__What the task asks__. Go through the material below, tally each line containing "using", and write the tally alone.

################

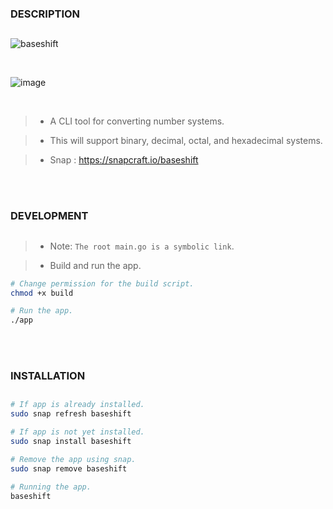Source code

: ### DESCRIPTION
##

![baseshift](https://github.com/kentlouisetonino/baseshift/assets/69438999/0c4cbaf7-cbb1-4f3a-ba1b-d4799c69fd17)


<br />

![image](https://github.com/kentlouisetonino/baseshift/assets/69438999/40c2c6ee-8d6e-45aa-9a3c-6c21dd00871d)



<br />

> - A CLI tool for converting number systems.

> - This will support binary, decimal, octal, and hexadecimal systems.

> - Snap : https://snapcraft.io/baseshift

<br />
<br />



### DEVELOPMENT
##
> - Note: `The root main.go is a symbolic link`.

> - Build and run the app.

```bash
# Change permission for the build script.
chmod +x build

# Run the app.
./app
```

<br />
<br />



### INSTALLATION
##
```bash
# If app is already installed.
sudo snap refresh baseshift

# If app is not yet installed.
sudo snap install baseshift

# Remove the app using snap.
sudo snap remove baseshift

# Running the app.
baseshift
```
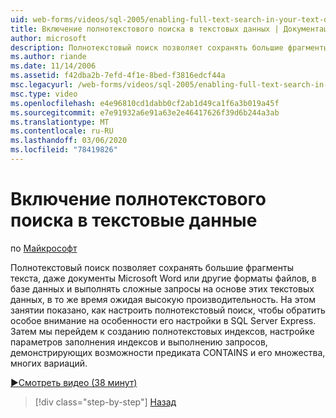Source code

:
 ```yaml
---
uid: web-forms/videos/sql-2005/enabling-full-text-search-in-your-text-data
title: Включение полнотекстового поиска в текстовых данных | Документация Майкрософт
author: microsoft
description: Полнотекстовый поиск позволяет сохранять большие фрагменты текста — даже документы Microsoft Word или другие форматы файлов в базе данных и выполнять сложные qu...
ms.author: riande
ms.date: 11/14/2006
ms.assetid: f42dba2b-7efd-4f1e-8bed-f3816edcf44a
msc.legacyurl: /web-forms/videos/sql-2005/enabling-full-text-search-in-your-text-data
msc.type: video
ms.openlocfilehash: e4e96810cd1dabb0cf2ab1d49ca1f6a3b019a45f
ms.sourcegitcommit: e7e91932a6e91a63e2e46417626f39d6b244a3ab
ms.translationtype: MT
ms.contentlocale: ru-RU
ms.lasthandoff: 03/06/2020
ms.locfileid: "78419826"
---
```

# <a name="enabling-full-text-search-in-your-text-data"></a>Включение полнотекстового поиска в текстовые данные

по [Майкрософт](https://github.com/microsoft)

Полнотекстовый поиск позволяет сохранять большие фрагменты текста, даже документы Microsoft Word или другие форматы файлов, в базе данных и выполнять сложные запросы на основе этих текстовых данных, в то же время ожидая высокую производительность. На этом занятии показано, как настроить полнотекстовый поиск, чтобы обратить особое внимание на особенности его настройки в SQL Server Express. Затем мы перейдем к созданию полнотекстовых индексов, настройке параметров заполнения индексов и выполнению запросов, демонстрирующих возможности предиката CONTAINS и его множества, многих вариаций.

[&#9654;Смотреть видео (38 минут)](https://channel9.msdn.com/Blogs/ASP-NET-Site-Videos/enabling-full-text-search-in-your-text-data)

> [!div class="step-by-step"]
> [Назад](creating-and-using-stored-procedures.md)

################

__Result of this exercise__. 2